'Ground Zero mosque' debate hits the streets of New York
The debate over the so-called “Ground Zero mosque” hit the streets of New York Sunday. The controversy has led to increasing talk of moving the site of the proposed center.
Newscom
The debate over the so-called “Ground Zero mosque” hit the streets of New York Sunday.
The weather fit the mood – gray skies and rain – and there were a few scuffles and shouted exchanges. But police officers and barricades kept several hundred demonstrators on each side separated.
The proposed site is several blocks away from the World Trade Center, attacked in 2001 by Islamic terrorists, in a neighborhood that includes bars, strip clubs, and an off-track betting facility. Still, it is “hallowed ground” to many who oppose the Islamic Center – including politicians using it to batter President Obama.
Ground zero and beyond: four mosque battles brew across US
This has led to increasing talk of moving the site of the proposed center, which is not a “mosque” as most people might envision it with a dome, minarets, and amplified calls to prayer but more like a YMCA or Jewish Community Center – architecturally plain with an auditorium, swimming pool, and meeting rooms as well as a prayer space (but no loud speakers).
Roman Catholic Archbishop Timothy M. Dolan of New York, has offered to mediate the issue.
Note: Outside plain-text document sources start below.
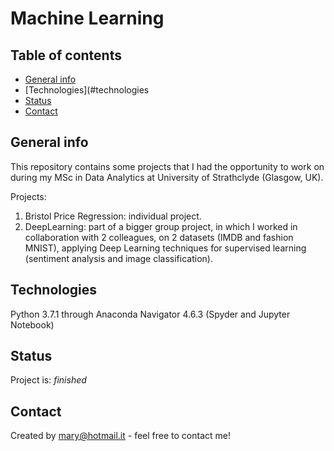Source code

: # Machine Learning

## Table of contents
* [General info](#general-info)
* [Technologies](#technologies
* [Status](#status)
* [Contact](#contact)

## General info
This repository contains some projects that I had the opportunity to work on during my MSc in Data Analytics at University of Strathclyde (Glasgow, UK).

Projects:
1. Bristol Price Regression: individual project.
2. DeepLearning: part of a bigger group project, in which I worked in collaboration with 2 colleagues, on 2 datasets (IMDB and fashion MNIST), applying Deep Learning techniques for supervised learning (sentiment analysis and image classification). 

## Technologies
Python 3.7.1 through Anaconda Navigator 4.6.3 (Spyder and Jupyter Notebook)

## Status
Project is: _finished_

## Contact
Created by mary@hotmail.it - feel free to contact me!
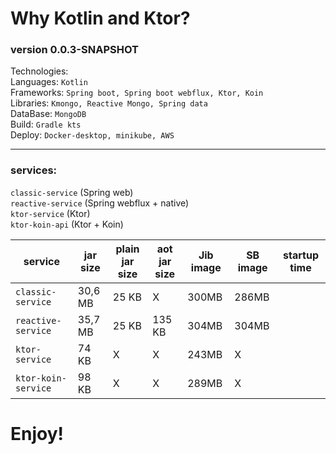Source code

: # Why Kotlin and Ktor?

### version 0.0.3-SNAPSHOT

Technologies:  
Languages: `Kotlin`  
Frameworks: `Spring boot, Spring boot webflux, Ktor, Koin`  
Libraries: `Kmongo, Reactive Mongo, Spring data`  
DataBase: `MongoDB`  
Build: `Gradle kts`  
Deploy: `Docker-desktop, minikube, AWS`  

--- 

### services:
`classic-service` (Spring web)  
`reactive-service` (Spring webflux + native)   
`ktor-service` (Ktor)     
`ktor-koin-api` (Ktor + Koin)  

| service             | jar size | plain jar size  | aot jar size  | Jib image | SB image | startup time |   
| ------------------- | -------- | --------------- | ------------- | --------- | -------- | ------------ |
| `classic-service`   | 30,6 MB  | 25 KB           | X             | 300MB     | 286MB    |              |
| `reactive-service`  | 35,7 MB  | 25 KB           | 135 KB        | 304MB     | 304MB    |              |
| `ktor-service`      | 74 KB    | X               | X             | 243MB     | X        |              |
| `ktor-koin-service` | 98 KB    | X               | X             | 289MB     | X        |              |

# Enjoy!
A model, he suggests, is when Pope John Paul II ordered nuns to move from a convent at the Auschwitz Nazi death camp after protests from Jewish leaders.
“He’s the one who said, ‘Let’s keep the idea, and maybe move the address,’ ” Archbishop Dolan told the New York Times. “It worked there; might work here.”
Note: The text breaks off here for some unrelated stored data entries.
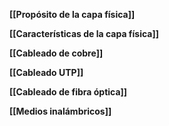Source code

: 

**[[Propósito de la capa física]]**

**[[Características de la capa física]]**

**[[Cableado de cobre]]**

**[[Cableado UTP]]**

**[[Cableado de fibra óptica]]**

**[[Medios inalámbricos]]**

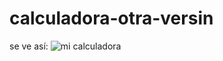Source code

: # calculadora-otra-versin
se ve así:
![mi calculadora](https://github.com/user-attachments/assets/b5f92c3a-b26e-48fa-89fc-90d0eb75bb73)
On ABC’s “This Week” Sunday, Daisy Khan, wife of the proposed Islamic Center’s leader Imam Faisal Abdul Rauf, did not rule out the possibility of selecting a less controversial site away from 9/11’s ground zero.
“We're meeting several stakeholders right now, because we understand the pain and the anguish that has been displayed throughout the country,” said Ms. Khan. “And we indeed want to build bridges. We don't want to create conflict. This is not where we were coming from. So, this is an opportunity for us to really turn this around and make this into something very, very positive. So we will meet and we will do what is right for everyone.”
At the same time, Khan pointed out, “We have the Muslim community around the nation that we have to be concerned about, and we have to worry about the extremists as well, because they are seizing this moment. And so we have to be very careful and deliberate in when we make any major decision like this.”
New York Governor David Paterson has offered to help find an alternative site.
To many observers, the “Ground Zero mosque” issue has become an excuse for more widespread opposition to Islam – including the persistent and growing belief among Americans that President Obama is a Muslim.
A Time magazine survey this past week “revealed that many Americans harbor lingering animosity toward Muslims.”
“Twenty-eight percent of voters do not believe Muslims should be eligible to sit on the U.S. Supreme Court,” reports Time. “Nearly one-third of the country thinks adherents of Islam should be barred from running for President — a slightly higher percentage than the 24 percent who mistakenly believe the current occupant of the Oval Office is himself a Muslim.” (That’s higher than the recent Pew Research Center survey showing that 18 percent think Obama is a Muslim.) Just 55 percent said they think most Muslims are “loyal Americans.”
Local battles over mosques are raging in several places around the country, none of which has any direct connection to the events (or victims) of 9/11.
"The people who say the mosque is too close to Ground Zero, those are the same people that protest mosques in Brooklyn and Staten Island and Tennessee and Wisconsin and California,” Ali Akram, a local doctor who supports the project, told Reuters. “What radius will they go for? There's no end to it."